Quote exactly and only this range of lines in the data below: the line that holds "0 & 0 & 0 & 1 & 0 & 0 \\" to the line that holds "Expanding: $1 +", both included.

→ **Collected data entries**
━━━━━━━━━━

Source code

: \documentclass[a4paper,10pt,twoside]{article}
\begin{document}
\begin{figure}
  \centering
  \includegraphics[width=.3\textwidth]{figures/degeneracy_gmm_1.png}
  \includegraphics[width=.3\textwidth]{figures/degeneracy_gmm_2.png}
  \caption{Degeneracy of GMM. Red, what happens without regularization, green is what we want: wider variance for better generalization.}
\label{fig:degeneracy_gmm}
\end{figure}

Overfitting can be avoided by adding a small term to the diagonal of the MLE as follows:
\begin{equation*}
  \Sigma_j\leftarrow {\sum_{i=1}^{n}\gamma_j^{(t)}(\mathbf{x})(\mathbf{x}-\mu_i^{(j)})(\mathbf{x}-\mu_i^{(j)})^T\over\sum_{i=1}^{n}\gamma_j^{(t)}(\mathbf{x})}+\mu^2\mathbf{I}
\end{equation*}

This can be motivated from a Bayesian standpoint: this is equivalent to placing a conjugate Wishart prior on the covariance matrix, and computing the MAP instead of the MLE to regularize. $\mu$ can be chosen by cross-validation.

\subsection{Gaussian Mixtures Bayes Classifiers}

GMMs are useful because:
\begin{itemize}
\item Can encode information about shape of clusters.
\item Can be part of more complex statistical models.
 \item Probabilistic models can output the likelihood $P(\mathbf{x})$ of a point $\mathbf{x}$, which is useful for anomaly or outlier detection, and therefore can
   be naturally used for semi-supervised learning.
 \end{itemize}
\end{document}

━━━━━━━━━━

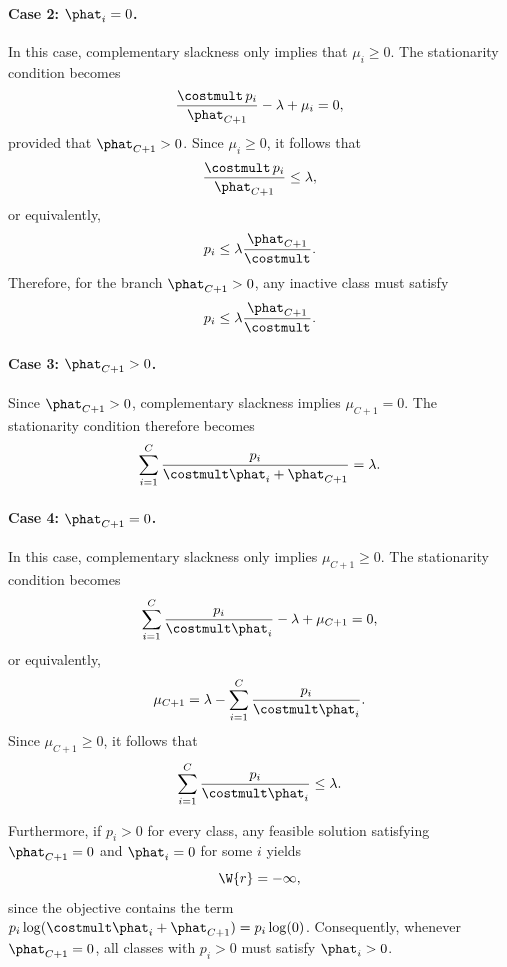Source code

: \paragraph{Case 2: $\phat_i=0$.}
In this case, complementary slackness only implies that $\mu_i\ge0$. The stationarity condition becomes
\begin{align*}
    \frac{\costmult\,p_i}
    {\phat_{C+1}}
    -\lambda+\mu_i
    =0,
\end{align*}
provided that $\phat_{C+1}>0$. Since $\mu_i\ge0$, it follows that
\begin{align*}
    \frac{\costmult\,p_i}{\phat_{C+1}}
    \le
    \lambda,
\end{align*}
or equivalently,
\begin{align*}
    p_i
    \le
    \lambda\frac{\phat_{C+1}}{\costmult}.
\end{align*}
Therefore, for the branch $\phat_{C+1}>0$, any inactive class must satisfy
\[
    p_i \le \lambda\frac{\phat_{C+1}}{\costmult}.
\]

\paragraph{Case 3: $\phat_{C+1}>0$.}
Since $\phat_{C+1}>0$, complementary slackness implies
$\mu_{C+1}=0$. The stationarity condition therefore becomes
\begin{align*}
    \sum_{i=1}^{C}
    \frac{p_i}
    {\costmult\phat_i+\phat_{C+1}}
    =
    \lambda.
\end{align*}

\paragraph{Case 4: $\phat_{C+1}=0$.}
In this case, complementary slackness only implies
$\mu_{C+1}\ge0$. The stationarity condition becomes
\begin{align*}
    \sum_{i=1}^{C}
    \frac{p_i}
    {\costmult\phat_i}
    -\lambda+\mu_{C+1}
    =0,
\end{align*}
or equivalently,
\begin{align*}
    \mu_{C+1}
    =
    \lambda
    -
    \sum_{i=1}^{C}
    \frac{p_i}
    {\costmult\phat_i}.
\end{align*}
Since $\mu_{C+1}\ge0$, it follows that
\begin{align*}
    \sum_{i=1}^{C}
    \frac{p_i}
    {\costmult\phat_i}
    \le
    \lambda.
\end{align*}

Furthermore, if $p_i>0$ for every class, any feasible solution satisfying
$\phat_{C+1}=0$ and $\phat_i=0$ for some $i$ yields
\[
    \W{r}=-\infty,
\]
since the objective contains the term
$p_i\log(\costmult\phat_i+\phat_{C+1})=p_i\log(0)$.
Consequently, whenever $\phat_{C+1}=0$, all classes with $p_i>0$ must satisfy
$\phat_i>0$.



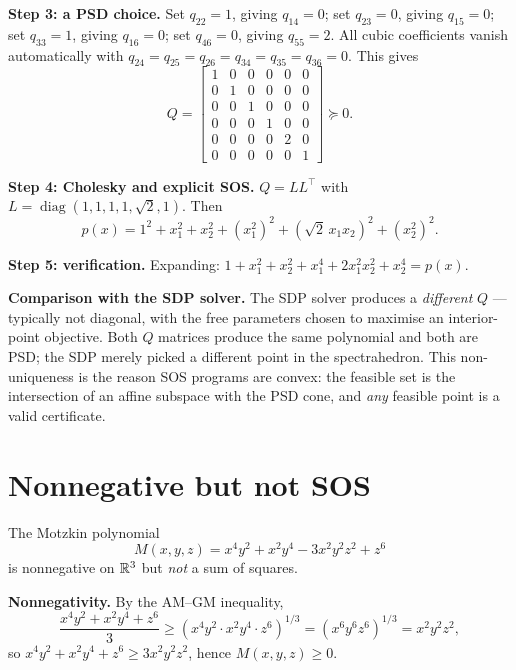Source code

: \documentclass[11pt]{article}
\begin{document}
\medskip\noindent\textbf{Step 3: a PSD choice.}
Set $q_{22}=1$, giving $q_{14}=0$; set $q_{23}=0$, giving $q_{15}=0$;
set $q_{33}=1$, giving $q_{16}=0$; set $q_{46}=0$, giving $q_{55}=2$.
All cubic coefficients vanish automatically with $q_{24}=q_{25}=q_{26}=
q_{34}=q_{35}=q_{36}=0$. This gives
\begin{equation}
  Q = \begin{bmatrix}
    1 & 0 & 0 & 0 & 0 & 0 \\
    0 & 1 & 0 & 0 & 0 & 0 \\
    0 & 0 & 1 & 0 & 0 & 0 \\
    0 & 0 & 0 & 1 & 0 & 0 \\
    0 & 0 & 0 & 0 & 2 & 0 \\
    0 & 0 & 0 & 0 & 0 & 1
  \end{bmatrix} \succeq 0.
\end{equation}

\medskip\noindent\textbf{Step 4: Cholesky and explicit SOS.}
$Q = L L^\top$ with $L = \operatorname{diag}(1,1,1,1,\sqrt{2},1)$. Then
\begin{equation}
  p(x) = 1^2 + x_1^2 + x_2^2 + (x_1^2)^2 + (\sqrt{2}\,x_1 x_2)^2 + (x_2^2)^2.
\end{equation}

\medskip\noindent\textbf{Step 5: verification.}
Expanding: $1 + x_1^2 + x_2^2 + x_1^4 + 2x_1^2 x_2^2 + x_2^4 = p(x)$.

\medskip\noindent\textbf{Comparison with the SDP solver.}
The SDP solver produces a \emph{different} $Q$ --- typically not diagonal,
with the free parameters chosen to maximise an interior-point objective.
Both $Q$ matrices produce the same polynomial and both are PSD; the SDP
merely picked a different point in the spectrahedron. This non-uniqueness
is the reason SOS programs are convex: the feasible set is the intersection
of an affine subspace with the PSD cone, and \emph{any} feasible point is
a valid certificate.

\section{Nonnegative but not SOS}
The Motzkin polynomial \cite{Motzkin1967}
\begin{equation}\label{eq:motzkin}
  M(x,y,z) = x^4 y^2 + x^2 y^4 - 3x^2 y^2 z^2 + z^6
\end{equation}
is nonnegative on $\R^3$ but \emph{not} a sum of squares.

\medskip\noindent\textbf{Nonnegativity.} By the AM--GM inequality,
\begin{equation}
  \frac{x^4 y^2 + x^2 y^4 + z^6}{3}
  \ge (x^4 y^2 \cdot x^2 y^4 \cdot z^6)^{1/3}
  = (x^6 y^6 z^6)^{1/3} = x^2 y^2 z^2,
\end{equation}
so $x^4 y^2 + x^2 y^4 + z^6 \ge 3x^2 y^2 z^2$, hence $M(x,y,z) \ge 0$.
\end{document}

━━━━━━━━━━

→ **Solution**
    0 & 0 & 0 & 1 & 0 & 0 \\
    0 & 0 & 0 & 0 & 2 & 0 \\
    0 & 0 & 0 & 0 & 0 & 1
  \end{bmatrix} \succeq 0.
\end{equation}

\medskip\noindent\textbf{Step 4: Cholesky and explicit SOS.}
$Q = L L^\top$ with $L = \operatorname{diag}(1,1,1,1,\sqrt{2},1)$. Then
\begin{equation}
  p(x) = 1^2 + x_1^2 + x_2^2 + (x_1^2)^2 + (\sqrt{2}\,x_1 x_2)^2 + (x_2^2)^2.
\end{equation}

\medskip\noindent\textbf{Step 5: verification.}
Expanding: $1 + x_1^2 + x_2^2 + x_1^4 + 2x_1^2 x_2^2 + x_2^4 = p(x)$.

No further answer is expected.